- [Instructions to follow] Pull every line with "bình" from the data.

[Dataset excerpts]
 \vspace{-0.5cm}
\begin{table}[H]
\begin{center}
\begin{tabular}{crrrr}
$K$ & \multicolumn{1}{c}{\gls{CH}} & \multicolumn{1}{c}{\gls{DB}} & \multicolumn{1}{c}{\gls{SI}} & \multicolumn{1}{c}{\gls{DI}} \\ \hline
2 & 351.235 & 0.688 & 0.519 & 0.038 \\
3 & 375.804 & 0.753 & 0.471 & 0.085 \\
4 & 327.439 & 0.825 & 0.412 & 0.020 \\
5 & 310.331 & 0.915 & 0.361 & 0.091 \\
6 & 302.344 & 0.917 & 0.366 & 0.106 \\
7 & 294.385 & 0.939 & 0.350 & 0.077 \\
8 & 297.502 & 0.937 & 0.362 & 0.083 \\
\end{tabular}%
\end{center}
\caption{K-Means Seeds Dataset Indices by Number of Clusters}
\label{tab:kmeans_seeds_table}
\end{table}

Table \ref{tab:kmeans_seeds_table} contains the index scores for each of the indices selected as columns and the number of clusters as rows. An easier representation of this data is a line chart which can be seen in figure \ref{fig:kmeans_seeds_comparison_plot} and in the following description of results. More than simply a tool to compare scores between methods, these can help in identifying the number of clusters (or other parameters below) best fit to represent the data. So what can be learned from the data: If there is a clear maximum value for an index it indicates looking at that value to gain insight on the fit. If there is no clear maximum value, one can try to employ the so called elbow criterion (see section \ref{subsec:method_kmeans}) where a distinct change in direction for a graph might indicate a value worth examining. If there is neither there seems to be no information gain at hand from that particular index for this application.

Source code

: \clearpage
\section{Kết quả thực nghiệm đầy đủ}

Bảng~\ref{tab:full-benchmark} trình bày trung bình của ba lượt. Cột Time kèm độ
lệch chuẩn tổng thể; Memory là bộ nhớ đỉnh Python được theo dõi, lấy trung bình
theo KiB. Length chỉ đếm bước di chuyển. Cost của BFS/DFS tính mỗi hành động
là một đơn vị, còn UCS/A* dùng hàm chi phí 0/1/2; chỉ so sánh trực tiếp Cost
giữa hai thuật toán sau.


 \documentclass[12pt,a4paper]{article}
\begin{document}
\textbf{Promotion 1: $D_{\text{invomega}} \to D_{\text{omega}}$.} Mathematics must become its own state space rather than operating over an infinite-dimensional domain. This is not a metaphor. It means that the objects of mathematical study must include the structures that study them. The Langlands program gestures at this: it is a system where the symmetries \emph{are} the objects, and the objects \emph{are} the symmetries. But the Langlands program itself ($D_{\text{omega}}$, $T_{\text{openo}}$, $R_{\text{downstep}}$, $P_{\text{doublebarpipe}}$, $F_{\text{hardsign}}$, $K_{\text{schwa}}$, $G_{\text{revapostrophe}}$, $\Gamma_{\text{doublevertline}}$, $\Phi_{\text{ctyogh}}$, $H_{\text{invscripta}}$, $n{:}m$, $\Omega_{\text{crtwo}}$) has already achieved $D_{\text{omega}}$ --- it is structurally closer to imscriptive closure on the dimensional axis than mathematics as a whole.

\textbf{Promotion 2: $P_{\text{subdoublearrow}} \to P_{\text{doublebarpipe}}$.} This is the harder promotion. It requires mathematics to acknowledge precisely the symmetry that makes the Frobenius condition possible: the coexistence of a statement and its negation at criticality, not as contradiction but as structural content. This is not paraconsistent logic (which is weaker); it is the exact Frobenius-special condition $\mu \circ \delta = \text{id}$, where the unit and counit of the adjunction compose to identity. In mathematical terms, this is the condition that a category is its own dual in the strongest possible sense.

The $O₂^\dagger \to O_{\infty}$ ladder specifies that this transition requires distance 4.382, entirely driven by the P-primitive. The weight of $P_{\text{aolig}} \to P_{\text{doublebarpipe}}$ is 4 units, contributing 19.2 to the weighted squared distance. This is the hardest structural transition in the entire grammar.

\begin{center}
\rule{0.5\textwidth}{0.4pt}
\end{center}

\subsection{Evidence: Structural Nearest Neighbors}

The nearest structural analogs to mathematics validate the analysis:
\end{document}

- [Result of this task]
Bảng~\ref{tab:full-benchmark} trình bày trung bình của ba lượt. Cột Time kèm độ
lệch chuẩn tổng thể; Memory là bộ nhớ đỉnh Python được theo dõi, lấy trung bình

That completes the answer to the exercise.